• _TASK PROMPT_
From the material below, return exactly the lines starting at the one that holds "The mapping of" and ending at the one that holds "quadratic running-time claim". Pictures stay out of the answer.

======== GIVEN RECORDS ========

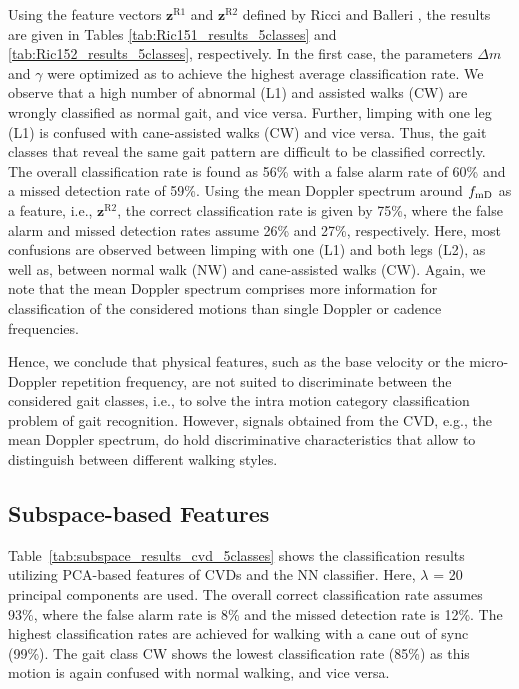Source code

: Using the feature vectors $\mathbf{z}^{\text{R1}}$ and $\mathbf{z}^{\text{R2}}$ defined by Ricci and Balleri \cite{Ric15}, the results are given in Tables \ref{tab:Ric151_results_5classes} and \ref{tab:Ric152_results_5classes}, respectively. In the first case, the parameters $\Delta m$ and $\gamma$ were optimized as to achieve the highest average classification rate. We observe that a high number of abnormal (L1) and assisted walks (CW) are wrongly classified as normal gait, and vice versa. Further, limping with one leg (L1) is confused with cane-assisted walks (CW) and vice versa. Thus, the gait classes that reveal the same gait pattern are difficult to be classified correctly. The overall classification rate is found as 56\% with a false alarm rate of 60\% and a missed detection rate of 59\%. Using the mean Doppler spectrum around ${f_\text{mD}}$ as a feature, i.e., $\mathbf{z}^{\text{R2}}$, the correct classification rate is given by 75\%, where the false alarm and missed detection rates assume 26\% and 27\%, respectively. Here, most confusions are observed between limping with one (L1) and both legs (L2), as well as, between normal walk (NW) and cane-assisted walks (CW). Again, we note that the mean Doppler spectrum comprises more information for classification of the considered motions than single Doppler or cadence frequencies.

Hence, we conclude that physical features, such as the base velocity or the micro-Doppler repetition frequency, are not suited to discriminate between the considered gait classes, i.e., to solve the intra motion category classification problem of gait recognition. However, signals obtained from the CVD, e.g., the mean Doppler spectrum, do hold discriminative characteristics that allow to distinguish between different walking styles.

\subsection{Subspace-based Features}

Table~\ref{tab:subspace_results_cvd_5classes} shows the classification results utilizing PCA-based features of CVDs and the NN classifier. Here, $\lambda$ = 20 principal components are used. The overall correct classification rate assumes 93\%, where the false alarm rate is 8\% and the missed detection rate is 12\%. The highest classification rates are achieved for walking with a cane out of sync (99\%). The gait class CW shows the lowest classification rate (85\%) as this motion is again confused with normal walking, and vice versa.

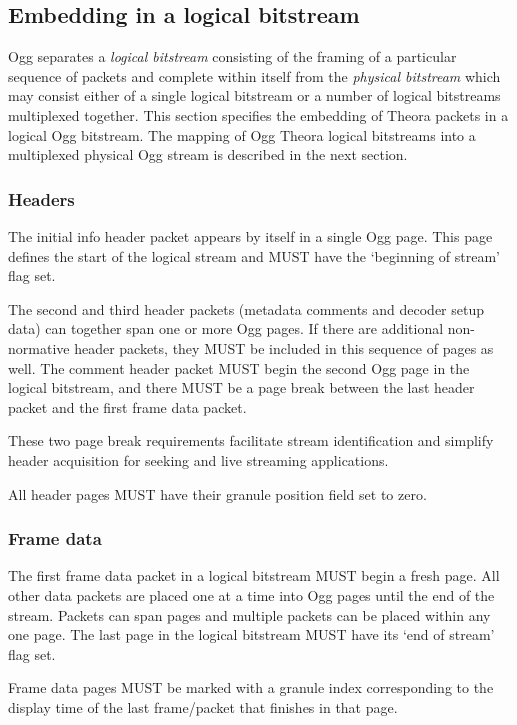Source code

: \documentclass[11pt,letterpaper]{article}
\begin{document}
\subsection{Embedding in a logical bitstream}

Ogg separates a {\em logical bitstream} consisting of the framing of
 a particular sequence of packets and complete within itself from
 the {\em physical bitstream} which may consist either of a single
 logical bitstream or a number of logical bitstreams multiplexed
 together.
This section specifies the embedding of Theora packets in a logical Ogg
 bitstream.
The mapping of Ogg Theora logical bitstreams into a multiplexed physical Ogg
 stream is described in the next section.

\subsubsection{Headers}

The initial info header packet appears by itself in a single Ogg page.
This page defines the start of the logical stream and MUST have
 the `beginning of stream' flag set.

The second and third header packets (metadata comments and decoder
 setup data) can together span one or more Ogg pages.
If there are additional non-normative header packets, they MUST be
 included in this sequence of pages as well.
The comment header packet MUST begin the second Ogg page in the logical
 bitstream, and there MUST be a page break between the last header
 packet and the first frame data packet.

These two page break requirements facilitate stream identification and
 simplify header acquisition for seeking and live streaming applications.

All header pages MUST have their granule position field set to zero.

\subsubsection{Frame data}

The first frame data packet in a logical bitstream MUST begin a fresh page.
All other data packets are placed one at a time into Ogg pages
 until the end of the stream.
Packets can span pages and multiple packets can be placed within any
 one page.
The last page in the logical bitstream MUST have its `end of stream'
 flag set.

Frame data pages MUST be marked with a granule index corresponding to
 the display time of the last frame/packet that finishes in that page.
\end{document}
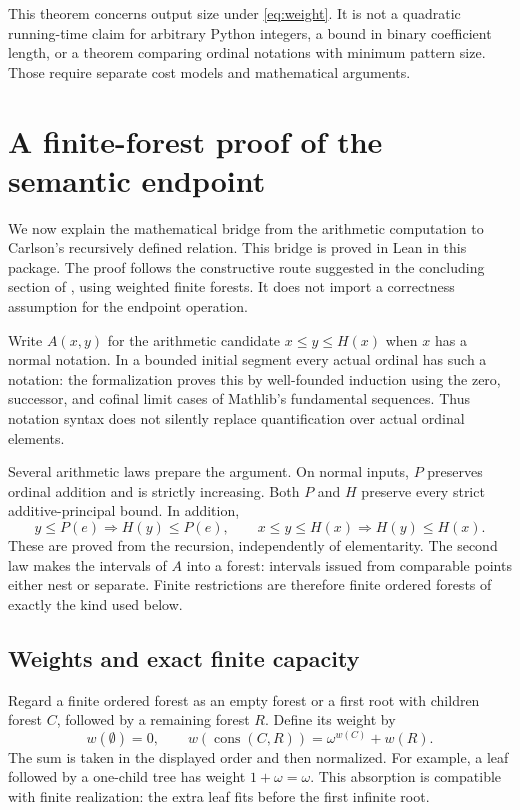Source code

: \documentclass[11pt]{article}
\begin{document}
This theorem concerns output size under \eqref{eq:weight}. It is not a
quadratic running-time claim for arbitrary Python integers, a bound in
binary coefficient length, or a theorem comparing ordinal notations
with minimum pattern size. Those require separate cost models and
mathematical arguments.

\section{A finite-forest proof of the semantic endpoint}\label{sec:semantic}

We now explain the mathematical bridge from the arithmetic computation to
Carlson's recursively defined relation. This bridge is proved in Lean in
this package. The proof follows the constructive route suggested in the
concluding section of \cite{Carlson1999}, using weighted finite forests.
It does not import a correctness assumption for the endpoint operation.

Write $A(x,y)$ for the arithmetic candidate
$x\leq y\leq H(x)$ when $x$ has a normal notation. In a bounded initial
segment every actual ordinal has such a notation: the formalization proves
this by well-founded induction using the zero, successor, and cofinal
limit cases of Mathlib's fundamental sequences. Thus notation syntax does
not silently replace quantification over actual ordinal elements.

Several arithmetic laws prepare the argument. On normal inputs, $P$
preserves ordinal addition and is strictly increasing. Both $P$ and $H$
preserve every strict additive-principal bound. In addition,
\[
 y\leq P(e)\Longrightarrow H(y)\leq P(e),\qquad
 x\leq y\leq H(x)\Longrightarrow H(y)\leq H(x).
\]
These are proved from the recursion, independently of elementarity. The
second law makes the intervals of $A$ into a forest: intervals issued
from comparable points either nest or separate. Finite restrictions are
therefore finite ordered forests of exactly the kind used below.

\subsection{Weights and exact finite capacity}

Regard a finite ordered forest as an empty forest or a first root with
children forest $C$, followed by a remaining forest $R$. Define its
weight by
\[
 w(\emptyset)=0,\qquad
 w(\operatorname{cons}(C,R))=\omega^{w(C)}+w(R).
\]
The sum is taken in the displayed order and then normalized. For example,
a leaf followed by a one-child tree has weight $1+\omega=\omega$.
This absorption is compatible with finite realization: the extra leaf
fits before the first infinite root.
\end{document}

========

• _SOLUTION TO THE EXERCISE_
The mapping of Ogg Theora logical bitstreams into a multiplexed physical Ogg
 stream is described in the next section.

\subsubsection{Headers}

The initial info header packet appears by itself in a single Ogg page.
This page defines the start of the logical stream and MUST have
 the `beginning of stream' flag set.

The second and third header packets (metadata comments and decoder
 setup data) can together span one or more Ogg pages.
If there are additional non-normative header packets, they MUST be
 included in this sequence of pages as well.
The comment header packet MUST begin the second Ogg page in the logical
 bitstream, and there MUST be a page break between the last header
 packet and the first frame data packet.

These two page break requirements facilitate stream identification and
 simplify header acquisition for seeking and live streaming applications.

All header pages MUST have their granule position field set to zero.

\subsubsection{Frame data}

The first frame data packet in a logical bitstream MUST begin a fresh page.
All other data packets are placed one at a time into Ogg pages
 until the end of the stream.
Packets can span pages and multiple packets can be placed within any
 one page.
The last page in the logical bitstream MUST have its `end of stream'
 flag set.

Frame data pages MUST be marked with a granule index corresponding to
 the display time of the last frame/packet that finishes in that page.
\end{document}
Source code

: \documentclass[11pt]{article}
\begin{document}
This theorem concerns output size under \eqref{eq:weight}. It is not a
quadratic running-time claim for arbitrary Python integers, a bound in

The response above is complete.